* Description of the task: Would you work out how many of the lines below hold "macos" and reply with nothing but the number?

* Material shown:
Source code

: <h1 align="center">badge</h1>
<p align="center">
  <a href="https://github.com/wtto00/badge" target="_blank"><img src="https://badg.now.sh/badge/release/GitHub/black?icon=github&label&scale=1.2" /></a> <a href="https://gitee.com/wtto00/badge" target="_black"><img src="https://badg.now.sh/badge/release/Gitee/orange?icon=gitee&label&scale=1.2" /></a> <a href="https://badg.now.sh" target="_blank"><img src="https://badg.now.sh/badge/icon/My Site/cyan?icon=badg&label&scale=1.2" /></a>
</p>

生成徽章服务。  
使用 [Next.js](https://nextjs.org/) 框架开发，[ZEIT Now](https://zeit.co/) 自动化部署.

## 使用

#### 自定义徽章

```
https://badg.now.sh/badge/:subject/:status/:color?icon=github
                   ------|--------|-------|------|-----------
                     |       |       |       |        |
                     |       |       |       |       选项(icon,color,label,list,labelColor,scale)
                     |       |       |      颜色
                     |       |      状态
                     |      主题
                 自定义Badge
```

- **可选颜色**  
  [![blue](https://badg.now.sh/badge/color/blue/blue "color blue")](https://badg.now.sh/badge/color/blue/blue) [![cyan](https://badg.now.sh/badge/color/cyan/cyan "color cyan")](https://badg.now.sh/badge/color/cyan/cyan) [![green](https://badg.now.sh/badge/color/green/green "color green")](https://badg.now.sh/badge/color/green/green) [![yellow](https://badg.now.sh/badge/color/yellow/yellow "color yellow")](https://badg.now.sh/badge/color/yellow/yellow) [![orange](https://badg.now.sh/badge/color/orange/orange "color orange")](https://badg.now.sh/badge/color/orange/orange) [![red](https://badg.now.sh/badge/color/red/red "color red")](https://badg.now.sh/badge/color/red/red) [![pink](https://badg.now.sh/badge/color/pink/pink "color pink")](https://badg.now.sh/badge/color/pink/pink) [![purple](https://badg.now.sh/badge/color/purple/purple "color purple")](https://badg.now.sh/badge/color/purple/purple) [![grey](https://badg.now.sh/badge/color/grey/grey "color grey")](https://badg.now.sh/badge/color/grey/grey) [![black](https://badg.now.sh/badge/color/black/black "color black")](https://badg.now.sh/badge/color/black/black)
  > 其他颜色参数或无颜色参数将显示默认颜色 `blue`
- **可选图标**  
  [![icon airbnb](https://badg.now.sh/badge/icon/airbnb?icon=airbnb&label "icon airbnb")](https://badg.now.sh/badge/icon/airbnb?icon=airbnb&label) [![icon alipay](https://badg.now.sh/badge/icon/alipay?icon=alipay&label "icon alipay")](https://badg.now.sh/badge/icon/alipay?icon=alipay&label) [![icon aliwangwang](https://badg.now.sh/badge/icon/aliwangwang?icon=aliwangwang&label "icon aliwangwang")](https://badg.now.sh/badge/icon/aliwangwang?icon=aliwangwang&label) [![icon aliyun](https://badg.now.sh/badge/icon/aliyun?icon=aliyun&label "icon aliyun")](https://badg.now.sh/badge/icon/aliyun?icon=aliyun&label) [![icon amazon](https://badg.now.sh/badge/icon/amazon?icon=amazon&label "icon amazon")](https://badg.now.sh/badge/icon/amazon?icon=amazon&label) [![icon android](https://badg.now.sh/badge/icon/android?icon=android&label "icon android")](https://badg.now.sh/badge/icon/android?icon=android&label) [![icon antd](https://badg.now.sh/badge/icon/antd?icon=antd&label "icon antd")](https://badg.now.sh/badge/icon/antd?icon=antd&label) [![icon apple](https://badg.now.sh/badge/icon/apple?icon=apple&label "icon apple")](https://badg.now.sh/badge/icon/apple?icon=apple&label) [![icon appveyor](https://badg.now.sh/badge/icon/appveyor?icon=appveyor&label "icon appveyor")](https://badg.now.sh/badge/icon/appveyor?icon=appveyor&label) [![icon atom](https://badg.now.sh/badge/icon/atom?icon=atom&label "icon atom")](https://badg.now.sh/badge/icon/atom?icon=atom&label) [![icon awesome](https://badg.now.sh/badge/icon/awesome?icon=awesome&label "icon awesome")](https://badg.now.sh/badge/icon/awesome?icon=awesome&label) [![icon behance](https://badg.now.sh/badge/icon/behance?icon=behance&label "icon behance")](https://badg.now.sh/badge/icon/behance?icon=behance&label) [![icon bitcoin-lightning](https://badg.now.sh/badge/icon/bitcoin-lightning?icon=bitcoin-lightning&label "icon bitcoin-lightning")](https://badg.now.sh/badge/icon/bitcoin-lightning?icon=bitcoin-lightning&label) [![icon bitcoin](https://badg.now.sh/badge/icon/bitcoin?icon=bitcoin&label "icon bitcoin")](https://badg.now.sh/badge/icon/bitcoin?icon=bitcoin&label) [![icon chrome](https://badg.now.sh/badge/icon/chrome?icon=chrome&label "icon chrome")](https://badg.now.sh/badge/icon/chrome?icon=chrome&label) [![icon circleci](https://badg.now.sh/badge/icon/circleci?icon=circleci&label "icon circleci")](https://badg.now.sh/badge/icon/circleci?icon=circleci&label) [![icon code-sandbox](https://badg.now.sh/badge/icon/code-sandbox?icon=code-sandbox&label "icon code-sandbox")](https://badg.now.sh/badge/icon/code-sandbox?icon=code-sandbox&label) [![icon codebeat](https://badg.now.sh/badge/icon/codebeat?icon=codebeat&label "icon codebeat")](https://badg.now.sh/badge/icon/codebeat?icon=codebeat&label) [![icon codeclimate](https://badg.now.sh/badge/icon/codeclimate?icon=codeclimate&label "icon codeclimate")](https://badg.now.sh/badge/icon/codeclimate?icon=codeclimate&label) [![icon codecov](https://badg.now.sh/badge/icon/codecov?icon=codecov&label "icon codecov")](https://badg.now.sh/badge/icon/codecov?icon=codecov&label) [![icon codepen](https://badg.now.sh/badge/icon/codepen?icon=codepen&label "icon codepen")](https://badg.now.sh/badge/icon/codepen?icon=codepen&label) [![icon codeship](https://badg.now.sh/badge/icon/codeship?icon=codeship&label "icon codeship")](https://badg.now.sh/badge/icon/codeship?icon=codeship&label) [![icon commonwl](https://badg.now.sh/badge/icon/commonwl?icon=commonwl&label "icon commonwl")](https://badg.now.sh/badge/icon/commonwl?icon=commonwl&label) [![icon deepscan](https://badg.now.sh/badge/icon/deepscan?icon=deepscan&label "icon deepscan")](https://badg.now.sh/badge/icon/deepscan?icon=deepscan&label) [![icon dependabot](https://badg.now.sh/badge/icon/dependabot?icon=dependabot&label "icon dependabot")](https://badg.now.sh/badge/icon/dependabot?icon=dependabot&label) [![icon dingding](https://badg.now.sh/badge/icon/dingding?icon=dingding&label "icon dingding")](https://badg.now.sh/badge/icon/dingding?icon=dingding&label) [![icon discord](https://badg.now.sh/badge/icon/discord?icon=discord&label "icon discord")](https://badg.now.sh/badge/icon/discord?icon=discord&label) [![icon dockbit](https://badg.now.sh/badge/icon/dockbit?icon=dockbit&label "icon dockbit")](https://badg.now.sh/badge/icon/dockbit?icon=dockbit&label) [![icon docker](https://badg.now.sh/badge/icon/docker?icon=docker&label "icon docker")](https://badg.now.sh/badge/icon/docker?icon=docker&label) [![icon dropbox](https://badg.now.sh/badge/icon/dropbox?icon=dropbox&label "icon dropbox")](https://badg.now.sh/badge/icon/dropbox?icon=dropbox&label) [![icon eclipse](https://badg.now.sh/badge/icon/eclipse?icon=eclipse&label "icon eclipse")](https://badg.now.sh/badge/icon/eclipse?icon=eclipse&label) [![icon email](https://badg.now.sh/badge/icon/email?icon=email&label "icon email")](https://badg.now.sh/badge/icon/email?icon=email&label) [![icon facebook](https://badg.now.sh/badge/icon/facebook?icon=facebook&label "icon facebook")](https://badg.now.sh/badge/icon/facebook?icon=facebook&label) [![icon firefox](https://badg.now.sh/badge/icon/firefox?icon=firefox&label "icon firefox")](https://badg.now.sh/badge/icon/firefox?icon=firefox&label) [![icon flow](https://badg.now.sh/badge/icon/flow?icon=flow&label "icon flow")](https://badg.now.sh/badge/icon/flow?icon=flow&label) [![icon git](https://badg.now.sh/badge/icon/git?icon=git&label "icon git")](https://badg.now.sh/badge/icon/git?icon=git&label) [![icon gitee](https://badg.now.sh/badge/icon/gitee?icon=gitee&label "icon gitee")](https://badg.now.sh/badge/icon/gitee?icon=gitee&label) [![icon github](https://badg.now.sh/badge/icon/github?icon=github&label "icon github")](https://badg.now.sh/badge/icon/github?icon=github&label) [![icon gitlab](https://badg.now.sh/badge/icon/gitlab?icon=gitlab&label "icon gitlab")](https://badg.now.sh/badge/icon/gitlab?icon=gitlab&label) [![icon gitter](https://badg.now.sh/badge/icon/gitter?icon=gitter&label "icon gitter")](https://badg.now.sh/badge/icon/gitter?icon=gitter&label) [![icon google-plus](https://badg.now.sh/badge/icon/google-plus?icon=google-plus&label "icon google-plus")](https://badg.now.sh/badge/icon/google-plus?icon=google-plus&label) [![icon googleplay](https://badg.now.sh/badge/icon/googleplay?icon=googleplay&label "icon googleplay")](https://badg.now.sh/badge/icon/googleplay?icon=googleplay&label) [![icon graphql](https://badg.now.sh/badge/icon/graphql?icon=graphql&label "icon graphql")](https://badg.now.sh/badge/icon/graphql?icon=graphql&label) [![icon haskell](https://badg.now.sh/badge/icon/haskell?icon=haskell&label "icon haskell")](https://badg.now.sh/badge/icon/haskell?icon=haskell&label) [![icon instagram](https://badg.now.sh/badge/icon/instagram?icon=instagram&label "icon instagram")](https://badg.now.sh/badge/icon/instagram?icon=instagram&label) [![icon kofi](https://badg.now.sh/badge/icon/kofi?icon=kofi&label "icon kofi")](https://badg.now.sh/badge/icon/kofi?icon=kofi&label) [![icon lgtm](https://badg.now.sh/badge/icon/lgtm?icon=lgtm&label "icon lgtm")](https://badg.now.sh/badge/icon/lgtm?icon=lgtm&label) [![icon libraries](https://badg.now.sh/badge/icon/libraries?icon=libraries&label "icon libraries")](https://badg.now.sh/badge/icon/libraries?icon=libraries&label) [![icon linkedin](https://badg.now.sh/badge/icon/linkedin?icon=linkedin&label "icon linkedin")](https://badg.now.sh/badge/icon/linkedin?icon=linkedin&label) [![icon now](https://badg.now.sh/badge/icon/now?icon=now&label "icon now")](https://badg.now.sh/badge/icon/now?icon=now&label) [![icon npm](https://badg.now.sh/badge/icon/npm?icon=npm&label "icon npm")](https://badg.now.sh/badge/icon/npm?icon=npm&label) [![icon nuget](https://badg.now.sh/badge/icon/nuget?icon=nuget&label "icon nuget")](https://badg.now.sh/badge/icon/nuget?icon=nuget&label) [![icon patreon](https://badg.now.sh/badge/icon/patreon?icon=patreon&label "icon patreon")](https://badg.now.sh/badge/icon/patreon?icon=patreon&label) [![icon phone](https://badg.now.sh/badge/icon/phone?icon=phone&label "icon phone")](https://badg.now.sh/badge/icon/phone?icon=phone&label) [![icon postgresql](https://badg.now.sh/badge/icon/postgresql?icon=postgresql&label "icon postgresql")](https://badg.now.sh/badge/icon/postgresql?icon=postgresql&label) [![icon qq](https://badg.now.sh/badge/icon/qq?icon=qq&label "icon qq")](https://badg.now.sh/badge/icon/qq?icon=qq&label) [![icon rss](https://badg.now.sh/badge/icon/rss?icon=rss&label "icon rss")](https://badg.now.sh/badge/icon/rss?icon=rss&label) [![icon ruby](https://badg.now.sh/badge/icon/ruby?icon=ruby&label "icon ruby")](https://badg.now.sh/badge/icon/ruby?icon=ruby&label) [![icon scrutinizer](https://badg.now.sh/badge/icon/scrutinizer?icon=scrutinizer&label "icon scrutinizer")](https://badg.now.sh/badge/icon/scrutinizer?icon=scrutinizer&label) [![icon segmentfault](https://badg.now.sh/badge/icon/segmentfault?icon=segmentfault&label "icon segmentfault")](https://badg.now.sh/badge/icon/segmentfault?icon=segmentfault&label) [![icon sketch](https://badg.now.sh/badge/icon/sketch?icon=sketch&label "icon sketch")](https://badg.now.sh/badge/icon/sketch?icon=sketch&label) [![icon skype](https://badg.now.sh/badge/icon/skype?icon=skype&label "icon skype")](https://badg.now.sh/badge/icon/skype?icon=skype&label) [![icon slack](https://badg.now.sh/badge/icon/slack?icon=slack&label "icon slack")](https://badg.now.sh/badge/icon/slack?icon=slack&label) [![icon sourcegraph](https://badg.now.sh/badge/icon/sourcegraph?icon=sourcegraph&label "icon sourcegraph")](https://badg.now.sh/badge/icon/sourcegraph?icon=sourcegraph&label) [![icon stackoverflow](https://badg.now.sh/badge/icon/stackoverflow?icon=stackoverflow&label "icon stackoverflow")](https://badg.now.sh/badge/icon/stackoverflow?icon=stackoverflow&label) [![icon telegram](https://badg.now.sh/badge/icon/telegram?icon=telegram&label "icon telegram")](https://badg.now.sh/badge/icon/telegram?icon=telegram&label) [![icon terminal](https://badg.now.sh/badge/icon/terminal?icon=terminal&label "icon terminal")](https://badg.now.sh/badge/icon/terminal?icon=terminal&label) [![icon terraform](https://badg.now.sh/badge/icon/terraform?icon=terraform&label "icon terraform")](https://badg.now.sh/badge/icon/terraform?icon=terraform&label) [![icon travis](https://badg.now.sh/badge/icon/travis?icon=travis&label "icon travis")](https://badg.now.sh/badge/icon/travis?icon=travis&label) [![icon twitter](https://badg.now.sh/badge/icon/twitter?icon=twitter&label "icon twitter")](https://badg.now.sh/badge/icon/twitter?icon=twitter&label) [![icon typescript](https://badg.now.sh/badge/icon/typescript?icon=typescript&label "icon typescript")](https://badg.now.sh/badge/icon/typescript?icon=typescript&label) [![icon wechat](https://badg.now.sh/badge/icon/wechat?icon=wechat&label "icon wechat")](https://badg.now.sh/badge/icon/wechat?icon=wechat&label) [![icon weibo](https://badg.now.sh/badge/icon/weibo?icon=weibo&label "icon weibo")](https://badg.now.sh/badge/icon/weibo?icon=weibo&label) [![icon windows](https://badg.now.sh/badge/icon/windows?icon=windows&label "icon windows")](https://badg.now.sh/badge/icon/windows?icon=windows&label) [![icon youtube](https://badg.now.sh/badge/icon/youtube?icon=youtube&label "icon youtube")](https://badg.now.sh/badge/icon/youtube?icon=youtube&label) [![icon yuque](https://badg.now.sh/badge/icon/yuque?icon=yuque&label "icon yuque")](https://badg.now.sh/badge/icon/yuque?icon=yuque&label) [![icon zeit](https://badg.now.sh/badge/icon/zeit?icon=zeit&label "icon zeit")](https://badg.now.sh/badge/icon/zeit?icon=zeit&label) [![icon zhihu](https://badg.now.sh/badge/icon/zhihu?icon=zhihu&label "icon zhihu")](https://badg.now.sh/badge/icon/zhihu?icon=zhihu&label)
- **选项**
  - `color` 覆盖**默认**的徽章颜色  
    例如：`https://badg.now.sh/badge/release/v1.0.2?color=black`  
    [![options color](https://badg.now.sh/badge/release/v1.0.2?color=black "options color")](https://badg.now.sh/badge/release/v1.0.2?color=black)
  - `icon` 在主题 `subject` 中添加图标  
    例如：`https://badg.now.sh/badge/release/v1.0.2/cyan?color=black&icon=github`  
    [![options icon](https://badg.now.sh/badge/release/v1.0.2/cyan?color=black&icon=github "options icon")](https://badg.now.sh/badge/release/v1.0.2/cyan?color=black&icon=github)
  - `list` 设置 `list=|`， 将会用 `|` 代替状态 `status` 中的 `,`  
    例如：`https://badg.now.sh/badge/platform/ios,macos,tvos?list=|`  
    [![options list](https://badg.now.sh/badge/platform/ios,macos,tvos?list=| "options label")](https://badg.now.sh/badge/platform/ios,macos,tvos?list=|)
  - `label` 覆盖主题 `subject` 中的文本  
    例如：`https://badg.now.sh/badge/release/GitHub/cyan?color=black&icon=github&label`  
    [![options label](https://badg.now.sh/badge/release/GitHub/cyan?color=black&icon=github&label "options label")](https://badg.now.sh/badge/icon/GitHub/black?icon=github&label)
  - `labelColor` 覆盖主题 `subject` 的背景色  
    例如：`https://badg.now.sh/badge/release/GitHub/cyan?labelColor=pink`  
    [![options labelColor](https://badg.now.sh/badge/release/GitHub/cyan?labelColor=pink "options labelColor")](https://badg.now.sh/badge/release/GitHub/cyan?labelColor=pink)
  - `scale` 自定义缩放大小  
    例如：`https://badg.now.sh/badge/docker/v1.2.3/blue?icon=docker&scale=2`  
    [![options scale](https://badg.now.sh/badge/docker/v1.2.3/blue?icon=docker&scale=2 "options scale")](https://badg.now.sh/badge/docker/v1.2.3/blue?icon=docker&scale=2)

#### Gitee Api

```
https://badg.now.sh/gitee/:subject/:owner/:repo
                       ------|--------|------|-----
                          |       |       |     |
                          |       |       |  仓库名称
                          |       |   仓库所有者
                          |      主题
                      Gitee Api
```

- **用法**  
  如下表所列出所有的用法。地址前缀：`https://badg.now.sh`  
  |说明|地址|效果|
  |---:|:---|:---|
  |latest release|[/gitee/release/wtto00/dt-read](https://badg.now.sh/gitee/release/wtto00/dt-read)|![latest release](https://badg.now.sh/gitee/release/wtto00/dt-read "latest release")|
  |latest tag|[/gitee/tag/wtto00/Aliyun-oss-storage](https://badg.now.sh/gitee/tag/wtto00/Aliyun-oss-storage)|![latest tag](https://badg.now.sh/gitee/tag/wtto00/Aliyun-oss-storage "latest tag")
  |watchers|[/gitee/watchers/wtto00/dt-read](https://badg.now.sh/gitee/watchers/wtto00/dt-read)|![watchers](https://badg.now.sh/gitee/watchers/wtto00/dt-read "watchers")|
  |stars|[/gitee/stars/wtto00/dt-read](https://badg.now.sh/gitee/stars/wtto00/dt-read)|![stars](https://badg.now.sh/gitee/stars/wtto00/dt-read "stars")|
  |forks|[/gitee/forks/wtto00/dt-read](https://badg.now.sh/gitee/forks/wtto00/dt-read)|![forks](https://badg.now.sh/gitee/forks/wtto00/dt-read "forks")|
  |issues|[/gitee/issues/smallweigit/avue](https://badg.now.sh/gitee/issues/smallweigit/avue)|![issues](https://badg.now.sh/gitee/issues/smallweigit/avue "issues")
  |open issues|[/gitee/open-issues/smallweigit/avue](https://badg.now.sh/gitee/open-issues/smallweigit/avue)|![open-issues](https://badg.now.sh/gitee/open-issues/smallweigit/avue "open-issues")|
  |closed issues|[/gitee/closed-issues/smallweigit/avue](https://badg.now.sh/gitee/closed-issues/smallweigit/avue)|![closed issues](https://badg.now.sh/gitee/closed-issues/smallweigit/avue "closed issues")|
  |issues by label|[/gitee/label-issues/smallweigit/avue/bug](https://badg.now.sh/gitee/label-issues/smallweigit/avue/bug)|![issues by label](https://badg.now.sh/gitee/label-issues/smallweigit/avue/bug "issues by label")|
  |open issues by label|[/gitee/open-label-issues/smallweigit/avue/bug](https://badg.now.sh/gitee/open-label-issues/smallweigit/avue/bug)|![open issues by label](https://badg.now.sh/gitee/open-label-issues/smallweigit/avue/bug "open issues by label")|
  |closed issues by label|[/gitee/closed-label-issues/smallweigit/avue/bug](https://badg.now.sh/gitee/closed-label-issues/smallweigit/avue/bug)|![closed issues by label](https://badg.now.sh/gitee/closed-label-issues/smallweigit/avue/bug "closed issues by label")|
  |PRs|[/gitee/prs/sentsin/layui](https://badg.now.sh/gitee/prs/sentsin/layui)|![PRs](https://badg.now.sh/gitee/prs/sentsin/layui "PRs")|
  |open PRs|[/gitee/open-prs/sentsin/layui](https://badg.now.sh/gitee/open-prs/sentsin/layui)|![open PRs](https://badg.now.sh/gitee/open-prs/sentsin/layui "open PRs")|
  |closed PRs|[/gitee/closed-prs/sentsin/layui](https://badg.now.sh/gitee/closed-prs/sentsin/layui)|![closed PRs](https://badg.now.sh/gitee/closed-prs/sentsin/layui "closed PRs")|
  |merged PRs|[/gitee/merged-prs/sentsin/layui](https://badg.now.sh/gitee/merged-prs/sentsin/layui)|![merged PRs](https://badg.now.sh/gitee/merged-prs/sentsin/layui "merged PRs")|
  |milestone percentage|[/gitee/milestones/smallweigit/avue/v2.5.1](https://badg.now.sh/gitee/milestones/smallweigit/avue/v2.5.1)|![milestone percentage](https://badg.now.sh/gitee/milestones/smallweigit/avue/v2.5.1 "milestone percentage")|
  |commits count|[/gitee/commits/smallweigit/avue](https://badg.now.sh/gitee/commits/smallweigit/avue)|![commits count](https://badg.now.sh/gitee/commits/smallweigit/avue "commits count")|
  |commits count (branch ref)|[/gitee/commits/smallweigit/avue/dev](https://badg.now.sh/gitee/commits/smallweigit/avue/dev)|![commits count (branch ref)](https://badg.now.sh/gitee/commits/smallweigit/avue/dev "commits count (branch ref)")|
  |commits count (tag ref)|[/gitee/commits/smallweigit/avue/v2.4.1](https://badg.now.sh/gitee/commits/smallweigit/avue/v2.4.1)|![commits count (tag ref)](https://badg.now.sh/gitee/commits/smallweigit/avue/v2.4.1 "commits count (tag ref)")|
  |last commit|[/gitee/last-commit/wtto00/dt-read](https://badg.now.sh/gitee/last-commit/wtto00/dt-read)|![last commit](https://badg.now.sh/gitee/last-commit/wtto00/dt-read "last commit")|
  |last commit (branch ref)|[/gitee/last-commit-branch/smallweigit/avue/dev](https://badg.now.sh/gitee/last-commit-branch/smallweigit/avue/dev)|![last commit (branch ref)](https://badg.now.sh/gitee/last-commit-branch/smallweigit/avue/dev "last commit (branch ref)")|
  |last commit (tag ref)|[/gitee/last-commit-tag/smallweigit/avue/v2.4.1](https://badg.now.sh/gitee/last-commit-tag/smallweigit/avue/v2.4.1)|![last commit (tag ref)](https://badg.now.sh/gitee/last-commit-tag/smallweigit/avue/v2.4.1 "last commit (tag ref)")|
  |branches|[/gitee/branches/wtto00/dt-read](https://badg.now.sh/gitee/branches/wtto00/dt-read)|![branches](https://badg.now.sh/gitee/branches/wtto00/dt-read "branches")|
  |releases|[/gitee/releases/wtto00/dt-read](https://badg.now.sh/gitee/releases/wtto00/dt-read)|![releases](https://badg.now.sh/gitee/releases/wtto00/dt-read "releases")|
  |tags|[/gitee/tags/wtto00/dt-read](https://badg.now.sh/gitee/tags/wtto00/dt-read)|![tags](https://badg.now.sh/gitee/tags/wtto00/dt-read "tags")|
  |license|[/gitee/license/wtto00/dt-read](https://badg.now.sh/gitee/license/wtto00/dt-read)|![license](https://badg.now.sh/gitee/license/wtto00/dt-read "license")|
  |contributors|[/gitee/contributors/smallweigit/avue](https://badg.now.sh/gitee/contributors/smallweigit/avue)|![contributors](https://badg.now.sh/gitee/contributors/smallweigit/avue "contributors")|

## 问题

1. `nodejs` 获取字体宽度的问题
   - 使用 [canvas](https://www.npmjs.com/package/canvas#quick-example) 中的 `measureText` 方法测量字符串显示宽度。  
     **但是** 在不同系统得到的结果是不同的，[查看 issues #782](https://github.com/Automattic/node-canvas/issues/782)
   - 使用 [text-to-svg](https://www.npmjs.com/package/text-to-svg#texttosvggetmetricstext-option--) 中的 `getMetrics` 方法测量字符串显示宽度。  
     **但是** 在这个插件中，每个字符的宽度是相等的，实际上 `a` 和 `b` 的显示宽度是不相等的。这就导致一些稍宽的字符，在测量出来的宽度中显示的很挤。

* Output below: 2